Pipe

The os/Pipe module

The Pipe module allows one to deal with pipes. Pipes are basically a pair of read and write file descriptors.

The writer writes into the write file descriptor and the reader reads into the read file descriptor.

Reading

A read call may either:

  • successfully read, if there’s data in the pipe
  • block to wait for some more data (in blocking mode)
  • return immediately with no data (in non-blocking mode)

In non-blocking mode, one has to be careful to distinguish between the ‘no data’ condition and the ‘end of pipe’ condition. OS pipes don’t have a proper ‘eof’ marker, but reading from a closed pipe will mark the Pipe class as eof anyway, accessible with Pipe eof?().

The os/Pipe package contains a PipeReader class, which extends the io/Reader class, for convenience.

Writing

A write call may either:

  • return immediately if there’s room in the pipe
  • block to wait for some data to be read, making room to write something (in blocking mode)
  • return immediately, having written as much as it can (in non-blocking mode)

The os/Pipe package contains a PipeWriter class, which extends the io/Writer class, for convenience.

Buffering considerations

Note that a pipe’s user has to do its own buffering when writing: in blocking mode, writing something too large will hang forever, and in non-blocking mode, only the part that fits will be written, leaving the rest unwritten.

As a result, using a PipeReader or a PipeReader in non-blocking mode is unreliable. Instead, using blocking mode inside a thread is preferrable.

Basic usage

Here’s a not so useful pipe:

pipe := Pipe new()

We can write a string into it:

pipe write("Hello")

And then read the result back:

str := pipe read(128)
str println()

Even though we requested 128 bytes from the pipe, only 5 bytes have been written, so we the call immediately returns with a String of size 5.

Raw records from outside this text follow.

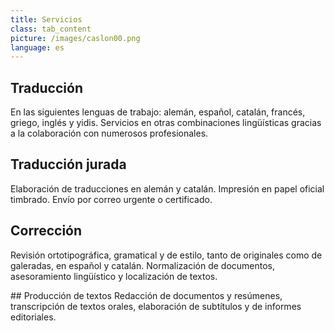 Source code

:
 ```yaml
---
title: Servicios
class: tab_content
picture: /images/caslon00.png
language: es
---
```


## Traducción
En las siguientes lenguas de trabajo: alemán, español, catalán, francés, griego, inglés y yidis. Servicios en otras combinaciones lingüísticas gracias a la colaboración con numerosos profesionales.

## Traducción jurada
Elaboración de traducciones en alemán y catalán. Impresión en papel oficial timbrado. Envío por correo urgente o certificado.

## Corrección
Revisión ortotipográfica, gramatical y de estilo, tanto de originales como de galeradas, en español y catalán. Normalización de documentos, asesoramiento lingüístico y localización de textos.

## Producción de textos
Redacción de documentos y resúmenes, transcripción de textos orales, elaboración de subtítulos y de informes editoriales.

We could have also read into our own buffer:

b := Buffer new(128)
pipe read(b)
b println()

Same here, the buffer has 128 bytes capacity, but only 5 bytes have been read, and the buffer’s length has been set accordingly. Using a buffer is more efficient because fewer allocations are being done.

Then, we shouldn’t forget to close both the reading and the writing end of the pipe

pipe close('r')
pipe close('w')

Or simply:

pipe close()

Communication

Inter-thread communication

Pipes can be used to communicate between threads.

Let’s create a pipe:

pipe := Pipe new()

Then a thread that is going to read out of it until it’s closed:

reader := Thread new(||
    while (!pipe eof?()) {
        result := pipe read(128)
        if (result) result print()
    }
    pipe close('r')
)

Then a writer path which is going to write ten hellos, one every 100 milliseconds:

writer := Thread new(||
    for (i in 0..10) {
        pipe write("Hello %d\n" format(i))
        Time sleepMilli(100)
    }
    pipe close('w')
)

Let’s start them both:

reader start(); writer start()
reader wait();  writer wait()

Inter-process communication

Similarly, pipes can be (and are mostly) used to communicate with other processes. This is covered in the Process section.

Non-blocking I/O

A pipe can be set to non-blocking mode to use non-blocking read operations. This is used in the streaming example in the Process section.

Let’s create a pipe in non-blocking mode for reading only:

pipe := Pipe new()
pipe setNonBlocking('r')

Then a state variable that’ll be shared by both threads:

done := false

Then we’ll make a writer thread that never closes the pipe itself (much like a process launched in the background that you never blockingly wait on):

t := Thread new(||
  for (i in 0..10) {
    Time sleepSec(1)
    pipe write("Hello %d" format(i))
  }
  done = true
)

t start()

It does set done to true after it’s done, though - much like you could know if a background process is still running with waitNoHang.

Then we’ll read, from the main thread, as much as we can, and when we don’t receive anything, we’ll check if we’re done:

while (true) {
  res := pipe read(128)
  if (res) {
    "Received: %s" printfln(res)
  } else if (done) break
}

And let’s not forget to clean up:

pipe close()
t wait()

That behaves as expected. Note that in the main thread loop we could be doing anything really, without blocking on the read.

Pipes disclaimer

If you have read all the way down, and you’re thinking of doing some complex stuff with pipes, you probably want some queuing library instead of using raw pipes, both for cross-platform support, performance, and ease of use. zeromq is an interesting library and it has ooc bindings.